Should the state bars regulate law blogs as advertisements? You might think that advocates of blog regulation would classify blogging as a form of advertising, but they don’t urge this classification, one reason being that the main target of their regulatory ambitions is the authorship of blog postings, whereas nobody contends law firms must write their own ads.
The criticisms of ghost blogging conceive of a law blog as showcasing the attorney’s knowledge, the reverse of the concerns about ads. The ABA Model Code of Professional Responsibility EC 2-10 directs attorneys to avoid “undue emphasis upon style and advertising stratagems which serve to hinder rather than to facilitate intelligent selection of counsel,” but as described by ghost-blogging opponents, blogging is an advertising stratagem involving a sophisticated form of bragging. “Our knowledge is our stock in trade. If you believe that I know more because you read it on my blog and I, in fact, did not write that blog, I am deceiving you.” (Legal Ethics Forum, Comment by Charles M. Rowland II.)

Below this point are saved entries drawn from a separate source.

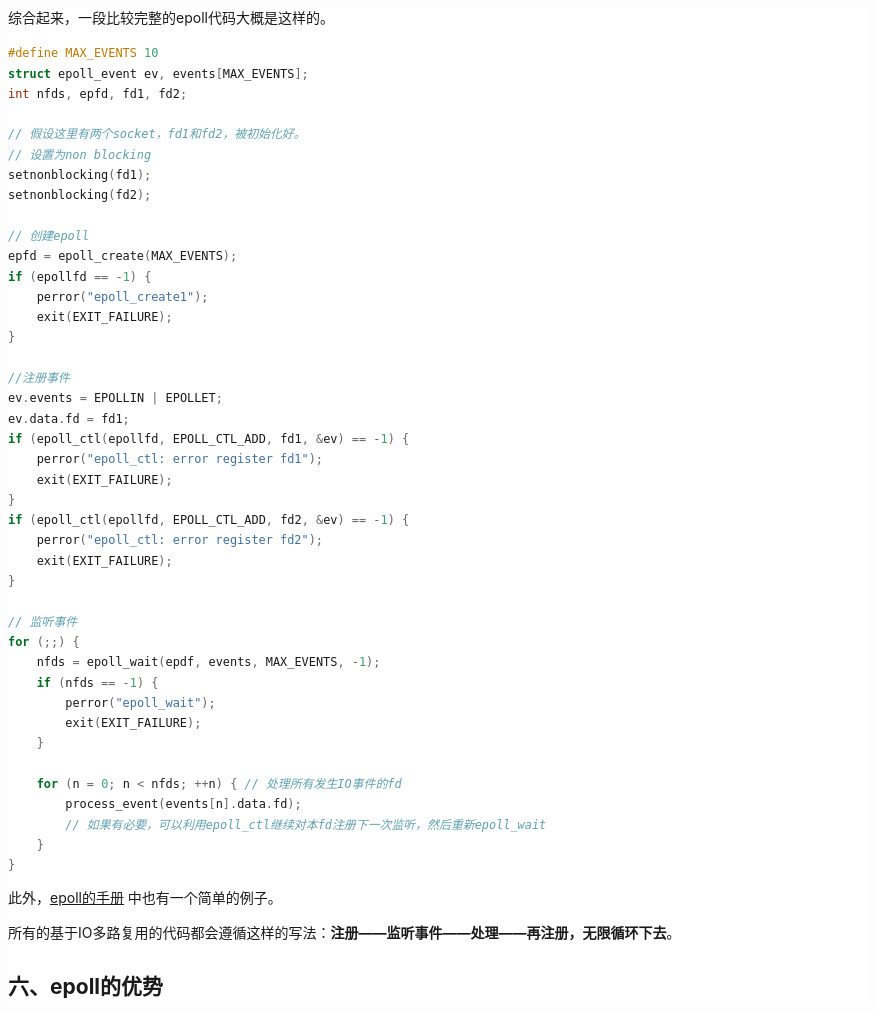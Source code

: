 综合起来，一段比较完整的epoll代码大概是这样的。

```c
#define MAX_EVENTS 10
struct epoll_event ev, events[MAX_EVENTS];
int nfds, epfd, fd1, fd2;

// 假设这里有两个socket，fd1和fd2，被初始化好。
// 设置为non blocking
setnonblocking(fd1);
setnonblocking(fd2);

// 创建epoll
epfd = epoll_create(MAX_EVENTS);
if (epollfd == -1) {
    perror("epoll_create1");
    exit(EXIT_FAILURE);
}

//注册事件
ev.events = EPOLLIN | EPOLLET;
ev.data.fd = fd1;
if (epoll_ctl(epollfd, EPOLL_CTL_ADD, fd1, &ev) == -1) {
    perror("epoll_ctl: error register fd1");
    exit(EXIT_FAILURE);
}
if (epoll_ctl(epollfd, EPOLL_CTL_ADD, fd2, &ev) == -1) {
    perror("epoll_ctl: error register fd2");
    exit(EXIT_FAILURE);
}

// 监听事件
for (;;) {
    nfds = epoll_wait(epdf, events, MAX_EVENTS, -1);
    if (nfds == -1) {
        perror("epoll_wait");
        exit(EXIT_FAILURE);
    }

    for (n = 0; n < nfds; ++n) { // 处理所有发生IO事件的fd
        process_event(events[n].data.fd);
        // 如果有必要，可以利用epoll_ctl继续对本fd注册下一次监听，然后重新epoll_wait
    }
}
```

此外，[epoll的手册](https://link.jianshu.com/?t=http%3A%2F%2Fman7.org%2Flinux%2Fman-pages%2Fman7%2Fepoll.7.html) 中也有一个简单的例子。

所有的基于IO多路复用的代码都会遵循这样的写法：**注册——监听事件——处理——再注册，无限循环下去**。

## 六、epoll的优势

The fear ghost blogging’s opponents harbor is that attorneys lacking knowledge of an area of law will deceive clients about their lawyerly competence. While various obvious measures could prevent such deceit, to see this as a significant threat is to misapprehend the state of the legal market. There simply aren’t many, if any, professional bloggers with the legal knowledge that would impress clients, yet with the willingness to work for the pittance a law firm pays a blogger.
Deceit about authorship is obviously unethical, and whether any instance of ghost blogging is deceitful is a question of fact; this much is platitudinous. The interesting question is why the ghost-blogging opponents worry about what’s so unlikely: what do they really fear? Not that bloggers will embellish the limited skills of some attorneys, but that attorneys who blog—as ghost-blogging’s opponents often do—won’t receive the recognition due them. They don’t want clients saying, “That sounds good, but everyone knows an attorney never authors his own blog.” They don’t want their blogs discounted as signals of their competence. Although law-competent ghost blogging is a chimera, a cynical public is receptive to that meme.
Regulatory support for authentic attorney blogging is a good idea, since allowing the public to rely on a signed blog as a sort of work sample would be a positive development for the profession. But the profession must confront two problems. The first concerns the definition of advertising, which the Model Code doesn’t define and the California Rules of Professional Conduct defines as communication “primarily directed to seeking professional employment primarily for pecuniary gain transmitted to the general public ….” (Rule 1-400(F)(12).) Under this definition, a blog is probably an advertisement, and law-bloggers’ subtle sales pitch is, strictly speaking, illegal—due to its being a style-based advertising strategy—under the Model Code's persuasive authority.
Until the legitimacy of blogs is officially recognized, the law menaces blogging attorneys. Ghost-blogging opponent and prominent member of the “respondents’ bar” David Cameron Carr states, “So far California's discipline system is focusing its limited resources on more egregious misrepresentations than ghost blogging.” Measures that would favorably shape the profession are never a high state-bar priority, and ghost-blogging issues are bound to be especially low priority, since ambiguity enhances the state-bar’s power.
The second problem the profession must confront is the over-reaching of blogging attorneys, who are too ready to overkill by banning ghost blogging, deceptive or not, to improve their competitive position.